Allons seulement ! Cette locution typiquement ivoirienne a le mérite de traduire la mise en place et le fonctionnement du Sénat ivoirien. Si l’article 85 de la Constitution du 8 novembre 2016 dispose que l’exercice du pouvoir législatif relève du Parlement composé de l’Assemblée nationale et du Sénat, l’article 90 mentionne une loi organique qui fixe le nombre des membres de chaque chambre, les conditions d’éligibilité et de nomination, le régime des inégibilités et incompatibilités, les modalités du scrutin. Seulement l’ordonnance du 14 février 2018 qui fait office de loi organique ne souligne nullement dans ses 32 articles des précisions supplémentaires sur les conditions d’éligibilité, le mode de scrutin, la qualité d’électeur etc. Dans le flou artistique, le Sénat ivoirien a procédé, à la surprise générale, à l’élection de son président, vendredi 6 avril dernier, alors que le tiers de cette institution n’a pas encore été nommée par le chef de l’Etat.
Des sénateurs de second rang
De cette élection du président du Sénat en l’absence d’un tiers des sénateurs non encore nommés par le Président de la République, se laisse échapper plusieurs déductions. D’emblée, les sénateurs élus et les sénateurs nommés semblent ne pas avoir le même statut, les mêmes attributions encore moins les mêmes droits. Une discrimination de fait et non constitutionnelle. Il n’est nullement injustifié d’affirmer que les futurs sénateurs nommés sont des sénateurs de second rang qui ne se reconnaitront pas leur président Ahoussou Jeannot. N’étant pas des élus locaux, ils ne seront point redevables au peuple ivoirien mais au Président Ouattara.
La diaspora représentée par des sénateurs nommés
De même, ces sénateurs de circonstance ne seront point représentatifs des Ivoiriens établis hors de la Côte d’Ivoire comme le dispose l’article 87 de la Constitution. Car la diaspora a été exclue du collège électoral. Il s’en suivra à coup sûr la nomination des sofas du régime Ouattara à l’étranger en qualité de sénateurs. Nul doute que ces sénateurs de seconde zone n’auront nullement la légitimité auprès de cette diaspora cosmopolite. En d’autres termes, la diaspora n’acceptera pas d’être représentée par des proches du régime Ouattara qu’elle n’a pas élus.

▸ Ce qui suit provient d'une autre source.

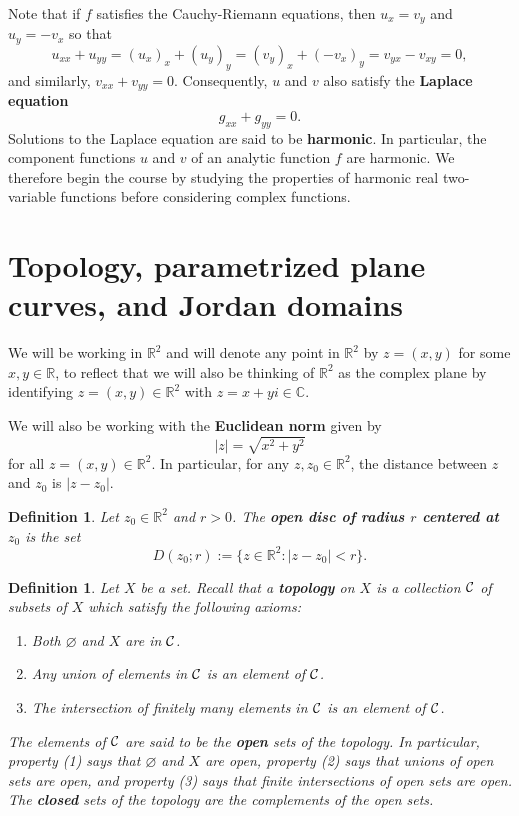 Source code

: \documentclass[10pt]{article}
\newcommand{\R}{\mathbb{R}}
\newcommand{\C}{\mathbb{C}}
\theoremstyle{newstyle}
\newtheorem{defn}[thm]{Definition}
\begin{document}
Note that if $f$ satisfies the Cauchy-Riemann equations, then $u_x = v_y$ and 
$u_y = -v_x$ so that 
\[ u_{xx} + u_{yy} = (u_x)_x + (u_y)_y = (v_y)_x + (-v_x)_y = v_{yx} - v_{xy} = 0, \]
and similarly, $v_{xx} + v_{yy} = 0$. Consequently, $u$ and $v$ also satisfy the 
{\bf Laplace equation} 
\[ g_{xx} + g_{yy} = 0. \]
Solutions to the Laplace equation are said to be {\bf harmonic}. In particular, 
the component functions $u$ and $v$ of an analytic function $f$ are harmonic. 
We therefore begin the course by studying the properties of harmonic real 
two-variable functions before considering complex functions.

\newpage 
\section{Topology, parametrized plane curves, and Jordan domains}

We will be working in $\R^2$ and will denote any point in $\R^2$ by $z = (x, y)$ for some 
$x, y \in \R$, to reflect that we will also be thinking of $\R^2$ as the complex plane by 
identifying $z = (x, y) \in \R^2$ with $z = x+yi \in \C$. 

We will also be working with the {\bf Euclidean norm} given by 
\[ |z| = \sqrt{x^2 + y^2} \]
for all $z = (x, y) \in \R^2$. In particular, for any $z, z_0 \in \R^2$, the distance 
between $z$ and $z_0$ is $|z - z_0|$. 

\begin{defn}
Let $z_0 \in \R^2$ and $r > 0$. The {\bf open disc of radius $r$ centered at $z_0$} is the set 
\[ D(z_0; r) := \{z \in \R^2 : |z - z_0| < r\}. \]
\end{defn}

\begin{defn} 
Let $X$ be a set. Recall that a {\bf topology} on $X$ is a collection ${\cal C}$ of subsets of $X$ 
which satisfy the following axioms:
\begin{enumerate}[(1)]
    \item Both $\varnothing$ and $X$ are in ${\cal C}$.
    \item Any union of elements in ${\cal C}$ is an element of ${\cal C}$.
    \item The intersection of {\it finitely many} elements in ${\cal C}$ is an element of ${\cal C}$.
\end{enumerate}
The elements of ${\cal C}$ are said to be the {\bf open} sets of the topology. 
In particular, property (1) says that $\varnothing$ and $X$ are open, property (2) says that 
unions of open sets are open, and property (3) says that {\it finite} intersections of 
open sets are open. The 
{\bf closed} sets of the topology are the complements of the open sets.
\end{defn}
\end{document}
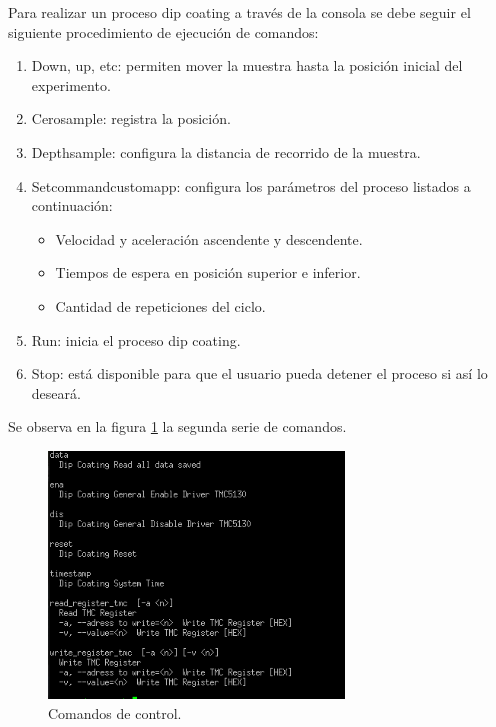 Para realizar un proceso dip coating a través de la consola se debe seguir el siguiente procedimiento de ejecución de comandos:
\begin{enumerate}
\item Down, up, etc: permiten mover la muestra hasta la posición inicial del experimento.
\item Cerosample: registra la posición.
\item Depthsample: configura la distancia de recorrido de la muestra.
\item Setcommandcustomapp: configura los parámetros del proceso listados a continuación:

\begin{itemize}
\item Velocidad y aceleración ascendente y descendente.
\item Tiempos de espera en posición superior e inferior.
\item Cantidad de repeticiones del ciclo.
\end{itemize}

\item Run: inicia el proceso dip coating.
\item Stop: está disponible para que el usuario pueda detener el proceso si así lo deseará.

\end{enumerate}


Se observa en la figura \ref{fig:consola_comandos} la segunda serie de comandos. 

\begin{figure}[h!]
	\centering
	\includegraphics[width=0.7\textwidth]{./Figures/consola_3.png}
	\caption{Comandos de control.}
	\label{fig:consola_comandos}
\end{figure}

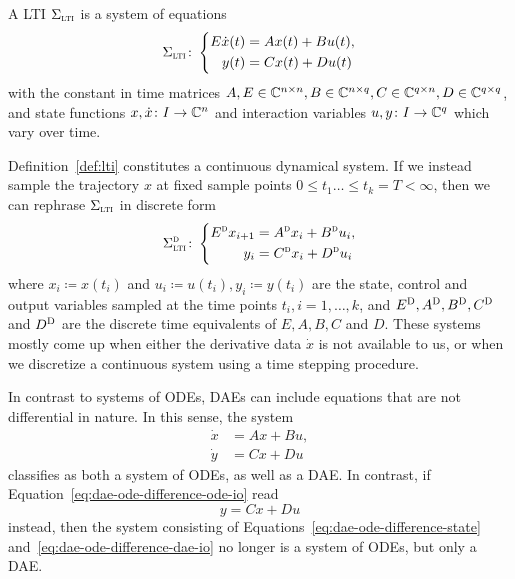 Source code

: \begin{definition}\label{def:lti}
    A \acl{LTI} $\Sigma_{\textnormal{\scshape lti}}$ is a system of equations
    \begin{equation}\label{eq:lti}
        \Sigma_{\textnormal{\scshape lti}} \colon \left\lbrace
        \begin{aligned}
            E \dot{x}(t) &= A x(t) + B u(t), \\
            y(t) &= C x(t) + D u(t)
        \end{aligned}
        \right.
    \end{equation}
    with the constant in time matrices $A, E \in \mathbb{C}^{n \times n}, B \in \mathbb{C}^{n \times q}, C \in \mathbb{C}^{q \times n}, D \in \mathbb{C}^{q \times q}$, and state functions $x, \dot{x} \colon I \to \mathbb{C}^n$ and interaction variables $u, y \colon I \to \mathbb{C}^q$ which vary over time.
\end{definition}

\begin{remark}
    Definition~\ref{def:lti} constitutes a continuous dynamical system.
    If we instead sample the trajectory $x$ at fixed sample points $0 \leq t_1 \dots \leq t_k = T < \infty$, then we can rephrase $\Sigma_{\textnormal{\scshape lti}}$ in discrete form
    \begin{equation*}
        \Sigma_{\textnormal{\scshape lti}}^{\textnormal{\scshape d}} \colon \left\lbrace
        \begin{aligned}
            E^{\textnormal{\scshape d}} x_{i + 1} &= A^{\textnormal{\scshape d}} x_i + B^{\textnormal{\scshape d}} u_i, \\
            y_i &= C^{\textnormal{\scshape d}} x_i + D^{\textnormal{\scshape d}} u_i
        \end{aligned}
        \right.
    \end{equation*}
    where $x_i \coloneqq x(t_i)$ and $u_i \coloneqq u(t_i), y_i \coloneqq y(t_i)$ are the state, control and output variables sampled at the time points $t_i, i = 1, \dots, k$, and $E^{\textnormal{\scshape D}}, A^{\textnormal{\scshape D}}, B^{\textnormal{\scshape D}}, C^{\textnormal{\scshape D}}$ and $D^{\textnormal{\scshape D}}$ are the discrete time equivalents of $E, A, B, C$ and $D$.
    These systems mostly come up when either the derivative data $\dot{x}$ is not available to us, or when we discretize a continuous system using a time stepping procedure.
\end{remark}

\begin{remark}
    In contrast to systems of \acp{ODE}, \acp{DAE} can include equations that are not differential in nature.
    In this sense, the system
    \begin{align}
        \dot{x} &= A x + B u, \label{eq:dae-ode-difference-state}\\
        \dot{y} &= C x + D u\label{eq:dae-ode-difference-ode-io}
    \end{align}
    classifies as both a system of \acp{ODE}, as well as a \ac{DAE}.
    In contrast, if Equation~\eqref{eq:dae-ode-difference-ode-io} read
    \begin{equation}\label{eq:dae-ode-difference-dae-io}
        y = C x + D u
    \end{equation}
    instead, then the system consisting of Equations~\eqref{eq:dae-ode-difference-state} and~\eqref{eq:dae-ode-difference-dae-io} no longer is a system of \acp{ODE}, but only a \ac{DAE}.
\end{remark}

Sénateur titulaire et sénateur suppléant
Le choix de deux sénateurs par région pourrait régler la question de la vacance. A titre d’exemple, les suppléants des députés constituent des substituts en cas de nomination à d’autres fonctions ou de décès… Il n’empêche que la carrure de chacun des deux sénateurs de la région crée forcement une différence dans l’imagerie populaire. A savoir, un sénateur qui jouit du respect et de la reconnaissance totale des populations et fait office de sénateur titulaire et l’autre considéré à tord ou à raison comme sénateur suppléant.